Spannungsfeld zwischen Stadt und Land

Die Geschichte pendelt dabei zwischen Wien und Oberösterreich hin und her. Ein Gegensatz, den die gebürtigen Oberösterreicherin, die nun in Wien lebt, bestens nachempfinden kann. „Ich finde das Spannungsfeld zwischen Stadt und Land sehr interessant, vor allem die unterschiedlichen Sicht- und Herangehensweisen. Der Feind kommt ja bekanntlich immer von außen. Und nachdem die Menschen in den Bundesländern traditionell nicht so gut auf die Wiener zu sprechen sind, passt das sehr gut“, sagt Grüner. Ihre Protagonistin hätte also nicht aus einer anderen österreichischen Stadt stammen können, da musste es schon Wien sein. „Vielleicht hätte auch München funktioniert, die Deutschen spielen in Österreich ja mitunter eine ähnliche Rolle wie die Wiener“, sagt Grüner, die vor Schwanenkuss bereits im Verlagshaus Hernals Kurzgeschichten (Bertls Welt – Geschichten aus Hernals) veröffentlicht hat.

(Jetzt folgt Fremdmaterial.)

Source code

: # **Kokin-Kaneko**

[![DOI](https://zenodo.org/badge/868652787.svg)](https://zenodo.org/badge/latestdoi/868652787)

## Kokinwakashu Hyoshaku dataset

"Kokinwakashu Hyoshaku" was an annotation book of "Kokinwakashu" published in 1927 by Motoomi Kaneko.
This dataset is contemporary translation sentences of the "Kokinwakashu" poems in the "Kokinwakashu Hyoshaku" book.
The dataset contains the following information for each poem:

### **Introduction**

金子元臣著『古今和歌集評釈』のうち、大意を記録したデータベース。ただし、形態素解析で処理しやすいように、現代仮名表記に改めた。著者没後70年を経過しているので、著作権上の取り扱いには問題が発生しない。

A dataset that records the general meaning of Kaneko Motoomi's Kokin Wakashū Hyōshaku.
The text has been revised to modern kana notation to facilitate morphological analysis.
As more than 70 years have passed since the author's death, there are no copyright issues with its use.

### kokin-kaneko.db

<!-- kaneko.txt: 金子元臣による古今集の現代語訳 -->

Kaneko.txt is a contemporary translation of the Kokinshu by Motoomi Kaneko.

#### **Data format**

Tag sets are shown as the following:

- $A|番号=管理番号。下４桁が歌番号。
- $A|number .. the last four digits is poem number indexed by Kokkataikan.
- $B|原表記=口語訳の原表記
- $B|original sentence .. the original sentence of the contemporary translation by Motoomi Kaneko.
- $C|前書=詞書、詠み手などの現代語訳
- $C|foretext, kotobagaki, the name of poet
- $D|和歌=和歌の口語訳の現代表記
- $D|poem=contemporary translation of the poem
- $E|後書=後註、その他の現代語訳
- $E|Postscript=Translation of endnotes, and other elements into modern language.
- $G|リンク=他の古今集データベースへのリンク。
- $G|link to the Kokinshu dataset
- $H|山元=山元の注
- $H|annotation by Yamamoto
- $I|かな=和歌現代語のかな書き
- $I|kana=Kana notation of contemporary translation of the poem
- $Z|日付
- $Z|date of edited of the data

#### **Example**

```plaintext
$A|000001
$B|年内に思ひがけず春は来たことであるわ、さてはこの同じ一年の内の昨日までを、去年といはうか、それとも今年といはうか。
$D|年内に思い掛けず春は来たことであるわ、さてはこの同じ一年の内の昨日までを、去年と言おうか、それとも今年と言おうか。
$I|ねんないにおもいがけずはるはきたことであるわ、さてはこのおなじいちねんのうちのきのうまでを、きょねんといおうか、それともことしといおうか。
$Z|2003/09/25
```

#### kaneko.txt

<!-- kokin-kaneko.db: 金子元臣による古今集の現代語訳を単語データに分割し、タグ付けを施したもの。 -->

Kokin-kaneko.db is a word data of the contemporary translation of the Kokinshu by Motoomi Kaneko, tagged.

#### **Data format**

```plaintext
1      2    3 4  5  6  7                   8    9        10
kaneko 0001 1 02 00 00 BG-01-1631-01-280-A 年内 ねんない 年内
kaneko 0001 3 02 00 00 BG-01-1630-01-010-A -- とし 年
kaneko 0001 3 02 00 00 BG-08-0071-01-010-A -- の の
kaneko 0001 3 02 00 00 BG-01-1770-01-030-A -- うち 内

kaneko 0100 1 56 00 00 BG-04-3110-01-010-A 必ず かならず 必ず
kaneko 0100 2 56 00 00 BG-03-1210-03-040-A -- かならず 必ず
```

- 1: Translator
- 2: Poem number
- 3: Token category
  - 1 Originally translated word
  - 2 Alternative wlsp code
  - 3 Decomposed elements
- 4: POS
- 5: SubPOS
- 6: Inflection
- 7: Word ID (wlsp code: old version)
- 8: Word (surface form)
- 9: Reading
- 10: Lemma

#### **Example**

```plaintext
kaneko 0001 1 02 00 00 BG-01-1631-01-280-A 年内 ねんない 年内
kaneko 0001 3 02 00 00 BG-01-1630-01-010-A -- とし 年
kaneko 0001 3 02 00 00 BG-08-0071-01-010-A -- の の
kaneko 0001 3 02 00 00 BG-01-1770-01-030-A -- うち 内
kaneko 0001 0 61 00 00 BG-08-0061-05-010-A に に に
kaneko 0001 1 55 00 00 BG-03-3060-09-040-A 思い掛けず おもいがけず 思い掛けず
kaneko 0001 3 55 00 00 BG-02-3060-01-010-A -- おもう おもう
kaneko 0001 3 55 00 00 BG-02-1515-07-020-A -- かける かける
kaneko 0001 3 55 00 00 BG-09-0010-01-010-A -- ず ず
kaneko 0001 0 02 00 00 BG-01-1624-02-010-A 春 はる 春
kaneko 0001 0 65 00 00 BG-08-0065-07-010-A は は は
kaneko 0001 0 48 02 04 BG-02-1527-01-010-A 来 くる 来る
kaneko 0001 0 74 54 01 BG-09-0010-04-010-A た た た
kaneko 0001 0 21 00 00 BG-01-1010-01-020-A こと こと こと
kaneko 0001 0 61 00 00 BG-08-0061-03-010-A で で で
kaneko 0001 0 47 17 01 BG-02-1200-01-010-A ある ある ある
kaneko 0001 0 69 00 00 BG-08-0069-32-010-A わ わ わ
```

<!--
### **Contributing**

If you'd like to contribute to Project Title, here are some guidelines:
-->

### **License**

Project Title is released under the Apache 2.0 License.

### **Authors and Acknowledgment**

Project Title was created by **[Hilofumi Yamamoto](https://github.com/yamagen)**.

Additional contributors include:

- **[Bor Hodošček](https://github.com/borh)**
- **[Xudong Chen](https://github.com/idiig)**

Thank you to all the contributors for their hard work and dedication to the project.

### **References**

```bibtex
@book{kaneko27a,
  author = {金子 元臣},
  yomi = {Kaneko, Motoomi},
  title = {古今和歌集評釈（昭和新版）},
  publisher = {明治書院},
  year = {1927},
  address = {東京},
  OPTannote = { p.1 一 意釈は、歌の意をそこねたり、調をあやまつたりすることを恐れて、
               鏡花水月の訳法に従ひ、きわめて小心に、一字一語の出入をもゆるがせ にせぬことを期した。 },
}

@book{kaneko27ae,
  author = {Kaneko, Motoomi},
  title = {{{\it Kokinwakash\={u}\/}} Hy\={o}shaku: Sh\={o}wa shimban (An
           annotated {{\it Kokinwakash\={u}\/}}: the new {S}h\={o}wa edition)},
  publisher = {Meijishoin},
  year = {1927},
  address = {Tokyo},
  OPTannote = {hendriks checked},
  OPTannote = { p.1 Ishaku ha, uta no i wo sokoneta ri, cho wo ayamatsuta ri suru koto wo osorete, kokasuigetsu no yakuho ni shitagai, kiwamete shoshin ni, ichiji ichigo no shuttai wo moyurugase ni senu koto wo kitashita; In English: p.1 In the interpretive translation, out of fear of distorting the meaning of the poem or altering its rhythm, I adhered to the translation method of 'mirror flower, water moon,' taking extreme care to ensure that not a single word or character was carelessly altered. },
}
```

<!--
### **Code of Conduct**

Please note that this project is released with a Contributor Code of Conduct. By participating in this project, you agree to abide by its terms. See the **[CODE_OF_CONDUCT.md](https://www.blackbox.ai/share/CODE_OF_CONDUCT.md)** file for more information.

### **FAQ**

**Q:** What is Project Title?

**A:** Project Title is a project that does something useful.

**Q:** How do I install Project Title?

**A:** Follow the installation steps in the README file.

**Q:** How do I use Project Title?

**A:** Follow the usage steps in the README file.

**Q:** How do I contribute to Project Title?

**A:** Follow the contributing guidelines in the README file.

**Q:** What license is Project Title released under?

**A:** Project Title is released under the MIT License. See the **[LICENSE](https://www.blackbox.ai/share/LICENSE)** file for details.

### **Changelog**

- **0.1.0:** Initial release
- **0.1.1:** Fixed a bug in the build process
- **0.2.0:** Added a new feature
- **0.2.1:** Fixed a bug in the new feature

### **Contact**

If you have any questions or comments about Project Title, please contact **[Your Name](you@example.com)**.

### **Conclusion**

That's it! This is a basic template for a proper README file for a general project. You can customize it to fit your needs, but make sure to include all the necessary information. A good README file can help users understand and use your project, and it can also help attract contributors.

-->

Wiener Kriminacht am 15. Oktober 2019

Ihre eigene Mutter hat die Autorin übrigens vorab über den ominösen ersten Satz und vor allem dessen Bedeutung informiert. „Ich habe ihr das erklärt und ihr auch gesagt, dass das natürlich nichts mit ihr zu tun hat. Aber es hat sie trotzdem gerissen, als sie den Satz ‚Schuld war meine Mutter‘ zum ersten Mal bei einer Lesung gehört hat.“ Es seien daraus aber, versichert die Autorin, keine gröberen Unstimmigkeiten entstanden. Wer den ersten Satz ihres Krimis (und viele weitere mehr) ebenfalls aus dem Mund von Lisa Grüner hören will, die/der bekommt Gelegenheit dazu im Rahmen der Wiener Kriminacht am 15. Oktober 2019 im Wirtshaus Zum Nepomuk, Beginn ist 19 Uhr. Weitere Infos zum Programm der Kriminacht findet ihr auf der Veranstaltungswebsite. Und wer nach der Kriminacht noch nicht genug von Mord und Totschlag hat, bekommt im Oktober mit dem neuen Krimifest eine Reihe weitere Möglichkeiten, um Krimiautorinnen und -autoren zu lauschen. Mehr dazu folgt bald auf Books in Vienna.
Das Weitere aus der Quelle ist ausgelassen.